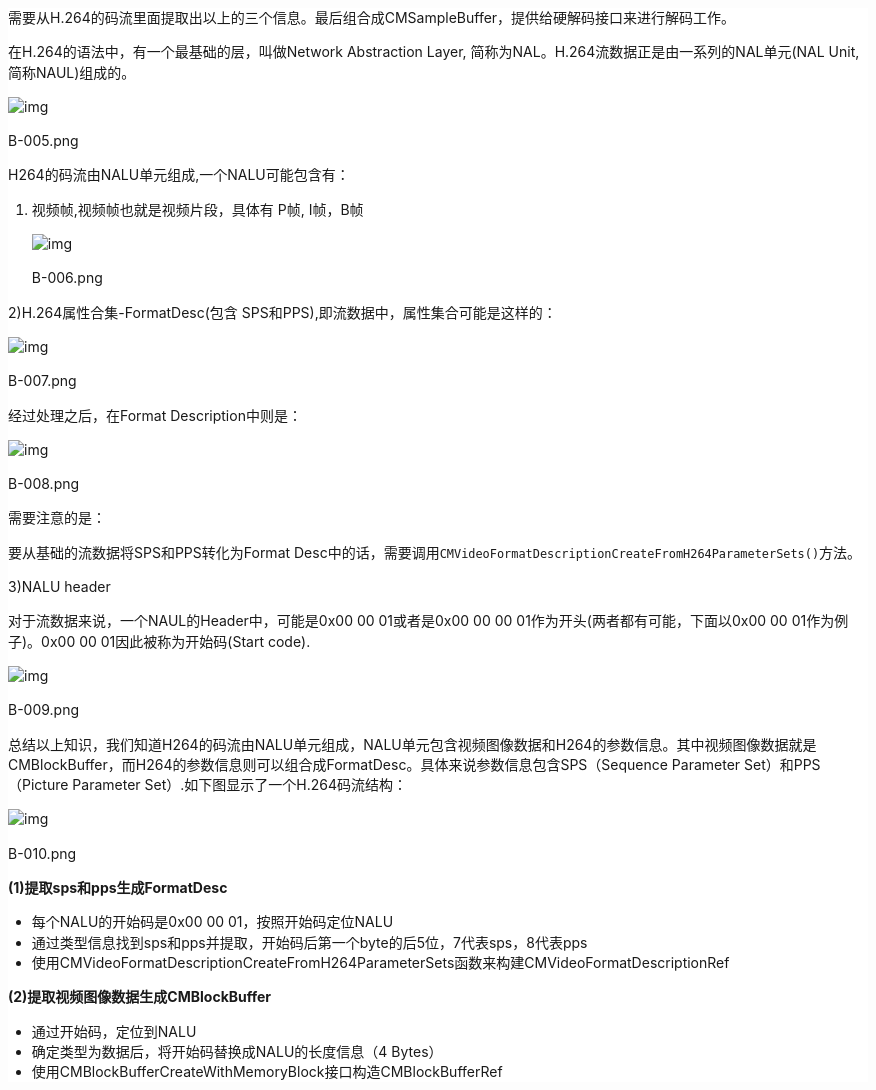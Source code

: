 需要从H.264的码流里面提取出以上的三个信息。最后组合成CMSampleBuffer，提供给硬解码接口来进行解码工作。

在H.264的语法中，有一个最基础的层，叫做Network Abstraction Layer, 简称为NAL。H.264流数据正是由一系列的NAL单元(NAL Unit, 简称NAUL)组成的。

![img](https:////upload-images.jianshu.io/upload_images/808077-46e13cc6c5037eff.png?imageMogr2/auto-orient/strip|imageView2/2/w/667/format/webp)

B-005.png

H264的码流由NALU单元组成,一个NALU可能包含有：

1. 视频帧,视频帧也就是视频片段，具体有 P帧, I帧，B帧

   ![img](https:////upload-images.jianshu.io/upload_images/808077-1d1ca83dc6ea0098.png?imageMogr2/auto-orient/strip|imageView2/2/w/666/format/webp)

   B-006.png

2)H.264属性合集-FormatDesc(包含 SPS和PPS),即流数据中，属性集合可能是这样的：



![img](https:////upload-images.jianshu.io/upload_images/808077-8702dddef541bcf9.png?imageMogr2/auto-orient/strip|imageView2/2/w/317/format/webp)

B-007.png

经过处理之后，在Format Description中则是：

![img](https:////upload-images.jianshu.io/upload_images/808077-abc92ebd63fe9aa1.png?imageMogr2/auto-orient/strip|imageView2/2/w/461/format/webp)

B-008.png

需要注意的是：

要从基础的流数据将SPS和PPS转化为Format Desc中的话，需要调用`CMVideoFormatDescriptionCreateFromH264ParameterSets()`方法。

3)NALU header

对于流数据来说，一个NAUL的Header中，可能是0x00 00 01或者是0x00 00 00 01作为开头(两者都有可能，下面以0x00 00 01作为例子)。0x00 00 01因此被称为开始码(Start code).



![img](https:////upload-images.jianshu.io/upload_images/808077-27500d650ed825d5.png?imageMogr2/auto-orient/strip|imageView2/2/w/252/format/webp)

B-009.png

总结以上知识，我们知道H264的码流由NALU单元组成，NALU单元包含视频图像数据和H264的参数信息。其中视频图像数据就是CMBlockBuffer，而H264的参数信息则可以组合成FormatDesc。具体来说参数信息包含SPS（Sequence Parameter Set）和PPS（Picture Parameter Set）.如下图显示了一个H.264码流结构：

![img](https:////upload-images.jianshu.io/upload_images/808077-48d2b9429814ce3d.png?imageMogr2/auto-orient/strip|imageView2/2/w/668/format/webp)

B-010.png

**(1)提取sps和pps生成FormatDesc**

- 每个NALU的开始码是0x00 00 01，按照开始码定位NALU
- 通过类型信息找到sps和pps并提取，开始码后第一个byte的后5位，7代表sps，8代表pps
- 使用CMVideoFormatDescriptionCreateFromH264ParameterSets函数来构建CMVideoFormatDescriptionRef

**(2)提取视频图像数据生成CMBlockBuffer**

- 通过开始码，定位到NALU
- 确定类型为数据后，将开始码替换成NALU的长度信息（4 Bytes）
- 使用CMBlockBufferCreateWithMemoryBlock接口构造CMBlockBufferRef
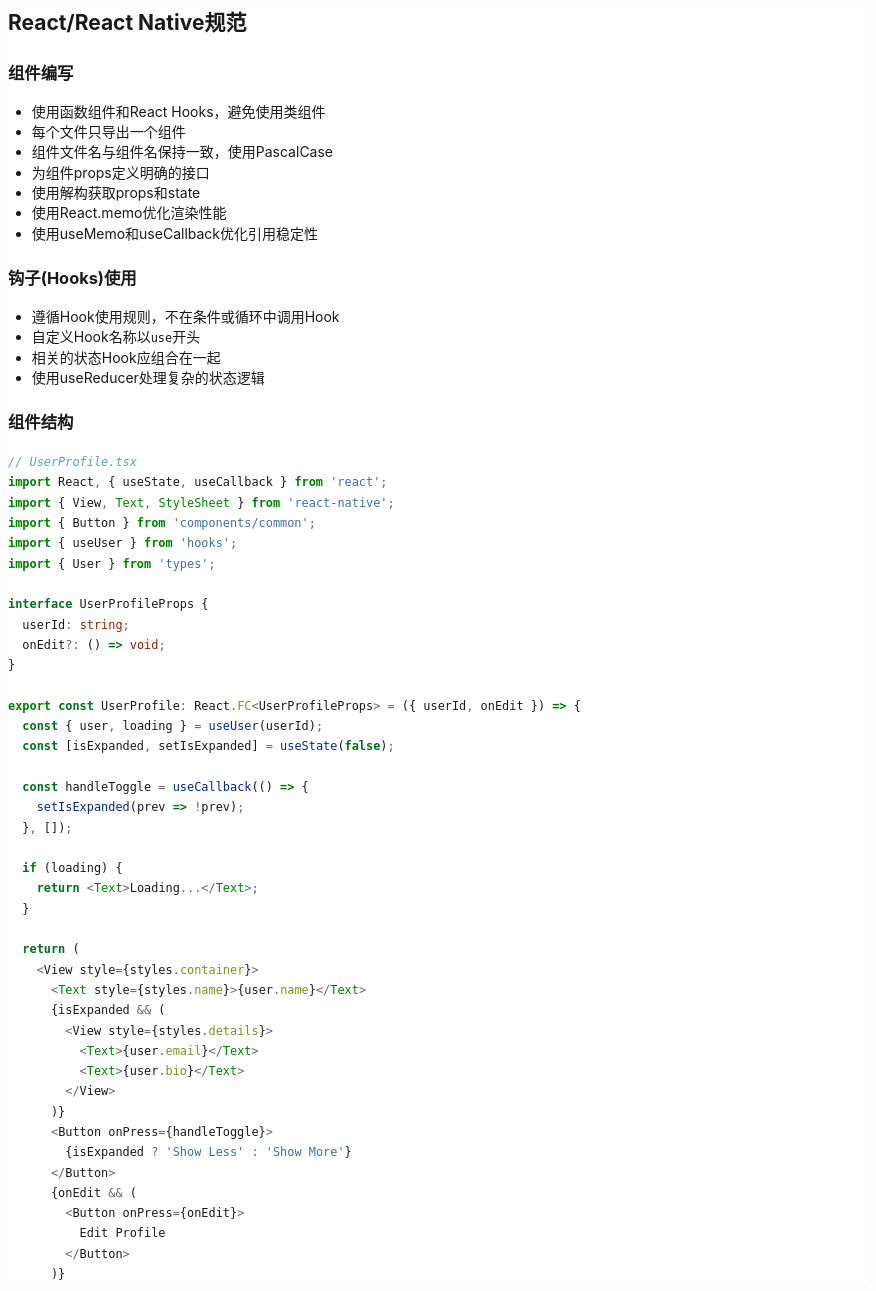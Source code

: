## React/React Native规范

### 组件编写

- 使用函数组件和React Hooks，避免使用类组件
- 每个文件只导出一个组件
- 组件文件名与组件名保持一致，使用PascalCase
- 为组件props定义明确的接口
- 使用解构获取props和state
- 使用React.memo优化渲染性能
- 使用useMemo和useCallback优化引用稳定性

### 钩子(Hooks)使用

- 遵循Hook使用规则，不在条件或循环中调用Hook
- 自定义Hook名称以`use`开头
- 相关的状态Hook应组合在一起
- 使用useReducer处理复杂的状态逻辑

### 组件结构

```typescript
// UserProfile.tsx
import React, { useState, useCallback } from 'react';
import { View, Text, StyleSheet } from 'react-native';
import { Button } from 'components/common';
import { useUser } from 'hooks';
import { User } from 'types';

interface UserProfileProps {
  userId: string;
  onEdit?: () => void;
}

export const UserProfile: React.FC<UserProfileProps> = ({ userId, onEdit }) => {
  const { user, loading } = useUser(userId);
  const [isExpanded, setIsExpanded] = useState(false);
  
  const handleToggle = useCallback(() => {
    setIsExpanded(prev => !prev);
  }, []);
  
  if (loading) {
    return <Text>Loading...</Text>;
  }
  
  return (
    <View style={styles.container}>
      <Text style={styles.name}>{user.name}</Text>
      {isExpanded && (
        <View style={styles.details}>
          <Text>{user.email}</Text>
          <Text>{user.bio}</Text>
        </View>
      )}
      <Button onPress={handleToggle}>
        {isExpanded ? 'Show Less' : 'Show More'}
      </Button>
      {onEdit && (
        <Button onPress={onEdit}>
          Edit Profile
        </Button>
      )}
```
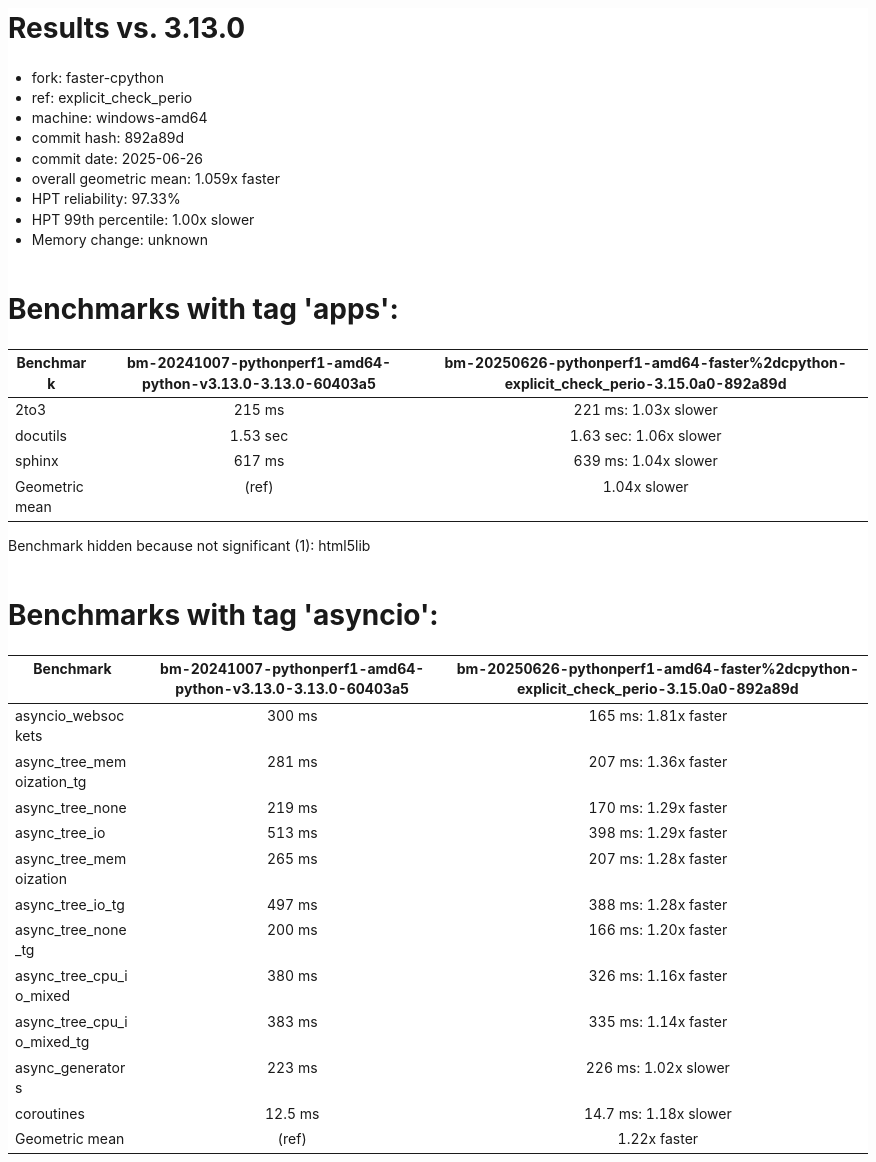 # Results vs. 3.13.0

- fork: faster-cpython
- ref: explicit_check_perio
- machine: windows-amd64
- commit hash: 892a89d
- commit date: 2025-06-26
- overall geometric mean: 1.059x faster
- HPT reliability: 97.33%
- HPT 99th percentile: 1.00x slower
- Memory change: unknown

Benchmarks with tag 'apps':
===========================

| Benchmark      | bm-20241007-pythonperf1-amd64-python-v3.13.0-3.13.0-60403a5 | bm-20250626-pythonperf1-amd64-faster%2dcpython-explicit_check_perio-3.15.0a0-892a89d |
|----------------|:-----------------------------------------------------------:|:------------------------------------------------------------------------------------:|
| 2to3           | 215 ms                                                      | 221 ms: 1.03x slower                                                                 |
| docutils       | 1.53 sec                                                    | 1.63 sec: 1.06x slower                                                               |
| sphinx         | 617 ms                                                      | 639 ms: 1.04x slower                                                                 |
| Geometric mean | (ref)                                                       | 1.04x slower                                                                         |

Benchmark hidden because not significant (1): html5lib

Benchmarks with tag 'asyncio':
==============================

| Benchmark                  | bm-20241007-pythonperf1-amd64-python-v3.13.0-3.13.0-60403a5 | bm-20250626-pythonperf1-amd64-faster%2dcpython-explicit_check_perio-3.15.0a0-892a89d |
|----------------------------|:-----------------------------------------------------------:|:------------------------------------------------------------------------------------:|
| asyncio_websockets         | 300 ms                                                      | 165 ms: 1.81x faster                                                                 |
| async_tree_memoization_tg  | 281 ms                                                      | 207 ms: 1.36x faster                                                                 |
| async_tree_none            | 219 ms                                                      | 170 ms: 1.29x faster                                                                 |
| async_tree_io              | 513 ms                                                      | 398 ms: 1.29x faster                                                                 |
| async_tree_memoization     | 265 ms                                                      | 207 ms: 1.28x faster                                                                 |
| async_tree_io_tg           | 497 ms                                                      | 388 ms: 1.28x faster                                                                 |
| async_tree_none_tg         | 200 ms                                                      | 166 ms: 1.20x faster                                                                 |
| async_tree_cpu_io_mixed    | 380 ms                                                      | 326 ms: 1.16x faster                                                                 |
| async_tree_cpu_io_mixed_tg | 383 ms                                                      | 335 ms: 1.14x faster                                                                 |
| async_generators           | 223 ms                                                      | 226 ms: 1.02x slower                                                                 |
| coroutines                 | 12.5 ms                                                     | 14.7 ms: 1.18x slower                                                                |
| Geometric mean             | (ref)                                                       | 1.22x faster                                                                         |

--------------------------------

Retype all the entries word for word; the pictures stay out.

Task output →
Source code

: 需要从H.264的码流里面提取出以上的三个信息。最后组合成CMSampleBuffer，提供给硬解码接口来进行解码工作。

在H.264的语法中，有一个最基础的层，叫做Network Abstraction Layer, 简称为NAL。H.264流数据正是由一系列的NAL单元(NAL Unit, 简称NAUL)组成的。

![img](https:////upload-images.jianshu.io/upload_images/808077-46e13cc6c5037eff.png?imageMogr2/auto-orient/strip|imageView2/2/w/667/format/webp)

B-005.png

H264的码流由NALU单元组成,一个NALU可能包含有：

1. 视频帧,视频帧也就是视频片段，具体有 P帧, I帧，B帧

   ![img](https:////upload-images.jianshu.io/upload_images/808077-1d1ca83dc6ea0098.png?imageMogr2/auto-orient/strip|imageView2/2/w/666/format/webp)

   B-006.png

2)H.264属性合集-FormatDesc(包含 SPS和PPS),即流数据中，属性集合可能是这样的：



![img](https:////upload-images.jianshu.io/upload_images/808077-8702dddef541bcf9.png?imageMogr2/auto-orient/strip|imageView2/2/w/317/format/webp)

B-007.png

经过处理之后，在Format Description中则是：

![img](https:////upload-images.jianshu.io/upload_images/808077-abc92ebd63fe9aa1.png?imageMogr2/auto-orient/strip|imageView2/2/w/461/format/webp)

B-008.png

需要注意的是：

要从基础的流数据将SPS和PPS转化为Format Desc中的话，需要调用`CMVideoFormatDescriptionCreateFromH264ParameterSets()`方法。

3)NALU header

对于流数据来说，一个NAUL的Header中，可能是0x00 00 01或者是0x00 00 00 01作为开头(两者都有可能，下面以0x00 00 01作为例子)。0x00 00 01因此被称为开始码(Start code).



![img](https:////upload-images.jianshu.io/upload_images/808077-27500d650ed825d5.png?imageMogr2/auto-orient/strip|imageView2/2/w/252/format/webp)

B-009.png

总结以上知识，我们知道H264的码流由NALU单元组成，NALU单元包含视频图像数据和H264的参数信息。其中视频图像数据就是CMBlockBuffer，而H264的参数信息则可以组合成FormatDesc。具体来说参数信息包含SPS（Sequence Parameter Set）和PPS（Picture Parameter Set）.如下图显示了一个H.264码流结构：

![img](https:////upload-images.jianshu.io/upload_images/808077-48d2b9429814ce3d.png?imageMogr2/auto-orient/strip|imageView2/2/w/668/format/webp)

B-010.png

**(1)提取sps和pps生成FormatDesc**

- 每个NALU的开始码是0x00 00 01，按照开始码定位NALU
- 通过类型信息找到sps和pps并提取，开始码后第一个byte的后5位，7代表sps，8代表pps
- 使用CMVideoFormatDescriptionCreateFromH264ParameterSets函数来构建CMVideoFormatDescriptionRef

**(2)提取视频图像数据生成CMBlockBuffer**

- 通过开始码，定位到NALU
- 确定类型为数据后，将开始码替换成NALU的长度信息（4 Bytes）
- 使用CMBlockBufferCreateWithMemoryBlock接口构造CMBlockBufferRef
Source code

:## React/React Native规范

### 组件编写

- 使用函数组件和React Hooks，避免使用类组件
- 每个文件只导出一个组件
- 组件文件名与组件名保持一致，使用PascalCase
- 为组件props定义明确的接口
- 使用解构获取props和state
- 使用React.memo优化渲染性能
- 使用useMemo和useCallback优化引用稳定性

### 钩子(Hooks)使用

- 遵循Hook使用规则，不在条件或循环中调用Hook
- 自定义Hook名称以`use`开头
- 相关的状态Hook应组合在一起
- 使用useReducer处理复杂的状态逻辑

### 组件结构

```typescript
// UserProfile.tsx
import React, { useState, useCallback } from 'react';
import { View, Text, StyleSheet } from 'react-native';
import { Button } from 'components/common';
import { useUser } from 'hooks';
import { User } from 'types';

interface UserProfileProps {
  userId: string;
  onEdit?: () => void;
}

export const UserProfile: React.FC<UserProfileProps> = ({ userId, onEdit }) => {
  const { user, loading } = useUser(userId);
  const [isExpanded, setIsExpanded] = useState(false);
  
  const handleToggle = useCallback(() => {
    setIsExpanded(prev => !prev);
  }, []);
  
  if (loading) {
    return <Text>Loading...</Text>;
  }
  
  return (
    <View style={styles.container}>
      <Text style={styles.name}>{user.name}</Text>
      {isExpanded && (
        <View style={styles.details}>
          <Text>{user.email}</Text>
          <Text>{user.bio}</Text>
        </View>
      )}
      <Button onPress={handleToggle}>
        {isExpanded ? 'Show Less' : 'Show More'}
      </Button>
      {onEdit && (
        <Button onPress={onEdit}>
          Edit Profile
        </Button>
      )}
```
 # Results vs. 3.13.0

- fork: faster-cpython
- ref: explicit_check_perio
- machine: windows-amd64
- commit hash: 892a89d
- commit date: 2025-06-26
- overall geometric mean: 1.059x faster
- HPT reliability: 97.33%
- HPT 99th percentile: 1.00x slower
- Memory change: unknown

Benchmarks with tag 'apps':
===========================

| Benchmark      | bm-20241007-pythonperf1-amd64-python-v3.13.0-3.13.0-60403a5 | bm-20250626-pythonperf1-amd64-faster%2dcpython-explicit_check_perio-3.15.0a0-892a89d |
|----------------|:-----------------------------------------------------------:|:------------------------------------------------------------------------------------:|
| 2to3           | 215 ms                                                      | 221 ms: 1.03x slower                                                                 |
| docutils       | 1.53 sec                                                    | 1.63 sec: 1.06x slower                                                               |
| sphinx         | 617 ms                                                      | 639 ms: 1.04x slower                                                                 |
| Geometric mean | (ref)                                                       | 1.04x slower                                                                         |

Benchmark hidden because not significant (1): html5lib

Benchmarks with tag 'asyncio':
==============================

| Benchmark                  | bm-20241007-pythonperf1-amd64-python-v3.13.0-3.13.0-60403a5 | bm-20250626-pythonperf1-amd64-faster%2dcpython-explicit_check_perio-3.15.0a0-892a89d |
|----------------------------|:-----------------------------------------------------------:|:------------------------------------------------------------------------------------:|
| asyncio_websockets         | 300 ms                                                      | 165 ms: 1.81x faster                                                                 |
| async_tree_memoization_tg  | 281 ms                                                      | 207 ms: 1.36x faster                                                                 |
| async_tree_none            | 219 ms                                                      | 170 ms: 1.29x faster                                                                 |
| async_tree_io              | 513 ms                                                      | 398 ms: 1.29x faster                                                                 |
| async_tree_memoization     | 265 ms                                                      | 207 ms: 1.28x faster                                                                 |
| async_tree_io_tg           | 497 ms                                                      | 388 ms: 1.28x faster                                                                 |
| async_tree_none_tg         | 200 ms                                                      | 166 ms: 1.20x faster                                                                 |
| async_tree_cpu_io_mixed    | 380 ms                                                      | 326 ms: 1.16x faster                                                                 |
| async_tree_cpu_io_mixed_tg | 383 ms                                                      | 335 ms: 1.14x faster                                                                 |
| async_generators           | 223 ms                                                      | 226 ms: 1.02x slower                                                                 |
| coroutines                 | 12.5 ms                                                     | 14.7 ms: 1.18x slower                                                                |
| Geometric mean             | (ref)                                                       | 1.22x faster                                                                         |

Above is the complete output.